▸ Assignment
A single number is the answer here: how many lines of the entries contain "your"?

═══ Listed records

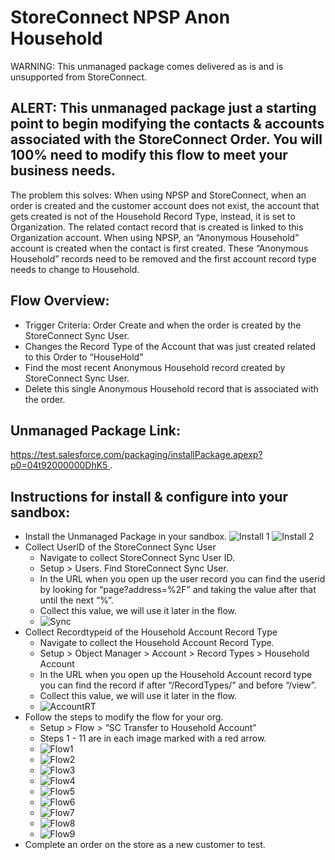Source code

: 
# StoreConnect NPSP Anon Household

WARNING: This unmanaged package comes delivered as is and is unsupported from StoreConnect.

## ALERT: This unmanaged package just a starting point to begin modifying the contacts & accounts associated with the StoreConnect Order. You will 100% need to modify this flow to meet your business needs.

The problem this solves:
When using NPSP and StoreConnect, when an order is created and the customer account does not exist, the account that gets created is not of the Household Record Type, instead, it is set to Organization. The related contact record that is created is linked to this Organization account. When using NPSP, an “Anonymous Household” account is created when the contact is first created. These “Anonymous Household” records need to be removed and the first account record type needs to change to Household.

## Flow Overview:
- Trigger Criteria: Order Create and when the order is created by the StoreConnect Sync User.
- Changes the Record Type of the Account that was just created related to this Order to “HouseHold”
- Find the most recent Anonymous Household record created by StoreConnect Sync User.
- Delete this single Anonymous Household record that is associated with the order.

## Unmanaged Package Link:
[https://test.salesforce.com/packaging/installPackage.apexp?p0=04t92000000DhK5 ](https://test.salesforce.com/packaging/installPackage.apexp?p0=04t92000000DhK5).


## Instructions for install & configure into your sandbox:

- Install the Unmanaged Package in your sandbox.
![Install 1](/images/npsp1a.png)
![Install 2](/images/npsp2.png)
- Collect UserID of the StoreConnect Sync User
    - Navigate to collect StoreConnect Sync User ID.
    - Setup > Users. Find StoreConnect Sync User. 
    - In the URL when you open up the user record you can find the userid by looking for “page?address=%2F” and taking the value after that until the next “%”.
    - Collect this value, we will use it later in the flow.
    - ![Sync](/images/npsp3.png)
- Collect Recordtypeid of the Household Account Record Type
    - Navigate to collect the Household Account Record Type.
    - Setup > Object Manager > Account > Record Types > Household Account
    - In the URL when you open up the Household Account record type you can find the record if after “/RecordTypes/” and before “/view”. 
    - Collect this value, we will use it later in the flow.
    - ![AccountRT](/images/npsp4.png)
- Follow the steps to modify the flow for your org.
    - Setup > Flow > “SC Transfer to Household Account”
    - Steps 1 - 11 are in each image marked with a red arrow.
    - ![Flow1](/images/npsp5.png)
    - ![Flow2](/images/npsp6.png)
    - ![Flow3](/images/npsp7.png)
    - ![Flow4](/images/npsp8.png)
    - ![Flow5](/images/npsp9.png)
    - ![Flow6](/images/npsp10.png)
    - ![Flow7](/images/npsp11.png)
    - ![Flow8](/images/npsp12.png)
    - ![Flow9](/images/npsp13.png)
- Complete an order on the store as a new customer to test.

══════

▸ Answer for the task
4